Start of Source information

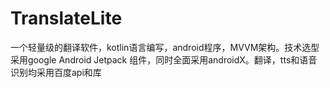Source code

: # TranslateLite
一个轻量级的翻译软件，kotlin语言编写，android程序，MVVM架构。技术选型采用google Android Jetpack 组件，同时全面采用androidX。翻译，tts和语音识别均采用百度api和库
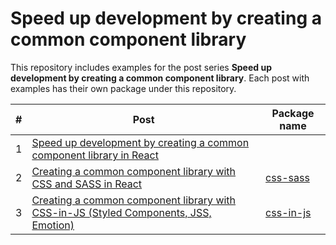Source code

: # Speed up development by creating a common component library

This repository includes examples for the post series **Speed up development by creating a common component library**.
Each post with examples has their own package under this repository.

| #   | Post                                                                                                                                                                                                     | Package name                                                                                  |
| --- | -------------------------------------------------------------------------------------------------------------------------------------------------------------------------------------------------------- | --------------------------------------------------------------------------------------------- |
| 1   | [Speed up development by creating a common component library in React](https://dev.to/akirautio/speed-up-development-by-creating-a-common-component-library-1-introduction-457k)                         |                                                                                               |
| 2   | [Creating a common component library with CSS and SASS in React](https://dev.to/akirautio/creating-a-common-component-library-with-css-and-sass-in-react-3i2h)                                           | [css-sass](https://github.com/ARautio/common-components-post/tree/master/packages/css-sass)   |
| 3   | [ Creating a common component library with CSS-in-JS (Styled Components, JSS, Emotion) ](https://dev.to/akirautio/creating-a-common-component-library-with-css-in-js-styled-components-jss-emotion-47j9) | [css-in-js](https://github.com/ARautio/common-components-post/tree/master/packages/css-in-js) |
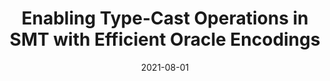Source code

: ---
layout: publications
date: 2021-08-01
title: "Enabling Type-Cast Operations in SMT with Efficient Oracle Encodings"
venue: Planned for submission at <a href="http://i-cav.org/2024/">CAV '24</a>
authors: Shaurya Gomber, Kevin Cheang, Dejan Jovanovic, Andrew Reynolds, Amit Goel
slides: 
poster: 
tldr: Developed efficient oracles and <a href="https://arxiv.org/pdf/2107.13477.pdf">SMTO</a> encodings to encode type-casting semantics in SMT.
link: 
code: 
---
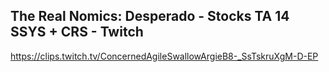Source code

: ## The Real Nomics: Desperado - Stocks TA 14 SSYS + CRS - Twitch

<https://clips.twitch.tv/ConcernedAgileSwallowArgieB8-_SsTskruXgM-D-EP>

End of Source information

§ **Task objective**
State how many lines in the listing above contain the word "with", giving only the number.

§ **Answer to the exercise**
4